Another powerful tool for solving particular reactor problems is given by the Monte Carlo method, which replaces a deterministic problem by an analogous one consisting of a game to be played many times. These numerical calculations which make use of statistical variables can be used to simulate the physical phenomena actually happening in a reactor where the neutrons have a stochastic behaviour. A high number of neutron

histories are simulated on the computer, every interesting event is recorded and statistical averages are calculated. Random numbers are used to decide at which place collisions occur and of which type they are (absorption, scattering, etc.). Although only a series of numbers can be defined as random, one speaks usually of random numbers. They are usually generated by arithmetic procedures in the range between 0 and 1.

Apart from the actual simulation of the physical phenomena the Monte Carlo method can be used to obtain numerical solutions of integral or differential equations in many space dimensions. Seen from this second point of view the Monte Carlo methods can be thought of as a numerical tool for solving the Boltzmann transport equation.

An example of the stochastic methods for a non-stochastic problem can be given by the evaluation of the area under the curve of Fig. 4.3. N random points can be chosen within the dotted rectangle and if M is the number of points falling below the curve the area can be obtained after having calculated the ratio M/N. The accuracy of the calculation will of course depend on number of points chosen. Equally well known is the example of the dice. The problem consists of determining whether a dice presents any irregularity in its geometry or mass distribution. The normal solution consists in performing a number of physical measurements on the dice, the Monte Carlo solution consist of playing many times with it in order to determine whether there is any irregularity in the distribution of the results of the game.
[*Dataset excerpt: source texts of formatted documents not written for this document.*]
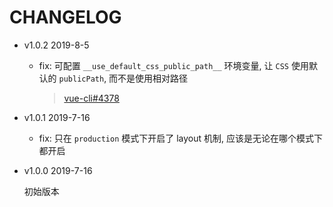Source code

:# CHANGELOG

* v1.0.2 2019-8-5

  * fix: 可配置 `__use_default_css_public_path__` 环境变量, 让 `CSS` 使用默认的 `publicPath`, 而不是使用相对路径

    > [vue-cli#4378](https://github.com/vuejs/vue-cli/issues/4378)

* v1.0.1 2019-7-16

  * fix: 只在 `production` 模式下开启了 layout 机制, 应该是无论在哪个模式下都开启

* v1.0.0 2019-7-16

  初始版本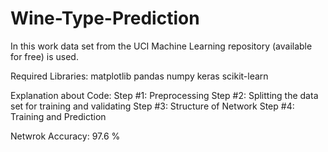 # Wine-Type-Prediction
In this work data set from the UCI Machine Learning repository (available for free) is used. 

Required Libraries:
matplotlib
pandas
numpy
keras
scikit-learn 

Explanation about Code:
Step #1: Preprocessing 
Step #2: Splitting the data set for training and validating 
Step #3: Structure of Network
Step #4: Training and Prediction

Netwrok Accuracy: 97.6 %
The result of a Monte Carlo calculation is, of course, a statistical variable and its accuracy is roughly inversely proportional to the square root of the number of events contributing to it (e. g. number of neutrons undergoing a collision in a certain region). This means that the number of variables which can be calculated by this method should be relatively small in order not to increase enormously the computational effort required (e. g. it is relatively easy to calculate the total neutron flux in a region, but it becomes very difficult to have its accurate space and energy distribution within this region). The square root law means also that in order to increase the accuracy of a calculation by a factor of 10 one must increase the number of samples by a factor of 100 so that it can be very expansive to increase the accuracy beyond a certain limit.

On the other hand, with Monte Carlo methods the transition to a higher number of dimensions implies only a linear increase in computing effort. In the above-mentioned example of the calculation of an area under a curve a numerical integration would have been much more efficient, but for a similar problem in a five — or six-dimensional system the Monte Carlo method would have been more advantageous.

This means that it is relatively easy to calculate with Monte Carlo methods complicated three-dimensional geometries for which S„ codes could prove impossible for most computers now available. Usually the particles which are followed by these computer calculations represent more than one neutron. The number of neutrons represented is called weight of the particle. In this way if, for example, a collision has a 20% absorption and 80% scattering probability the weight after collision is reduced by the factor 0.8, while the rest is recorded as absorbed.

Monte Carlo methods can be very inefficient in some cases and it is then necessary to modify the game in order to reduce the variance or error. For example, in many cases there are neutrons that because of their position, energy and direction can contribute more than others to the final answers. A typical example is given by the study of neutron attenuation through a shield in which, without special variance reduction techniques, an enormous number of neutrons should be followed across the shield in order to have a few neutrons at the end of it. One of the methods of variance reduction consists of changing the weight of the particles, so that regions of high interest are studied by means of many particles having little weight while regions of lower interest are studied by few particles having high weight. Weights can be changed as particles cross given space or energy boundaries. An increase of weight is performed by a game called “Russian Roulette” in which the particle has a probability p of surviving and 1 — p of being killed. The surviving particles are followed with a weight increased by the factor 1 Ip as imposed by the conservation of the number of neutrons. The opposite game, consisting in a decrease in weight and subsequent increase of the number of particles, is called splitting. The Russian Roulette can also be used in cases in which it is not of interest to follow particles with very low weight. Monte Carlo methods are also used successfully to calculate the effect of localized perturbations in a reactor. In that case the unperturbed case is first calculated and then weight standards are chosen so as to enhance greatly the diffusion of particles into the perturbing region. In the field of high-temperature-reactor design Monte Carlo methods, while unsuitable for complete reactor calculations, can be used to treat a number of detailed problems. Among these we can mention resonance absorption calculations, neutron streaming through big holes, shielding. In this last field the Monte Carlo method is very often the only possibility of obtaining sufficiently accurate results. The criticism which is often made to Monte Carlo calculations is that they provide results, but give very little information on the physical phenomena determining them. (For details see ref. 22.)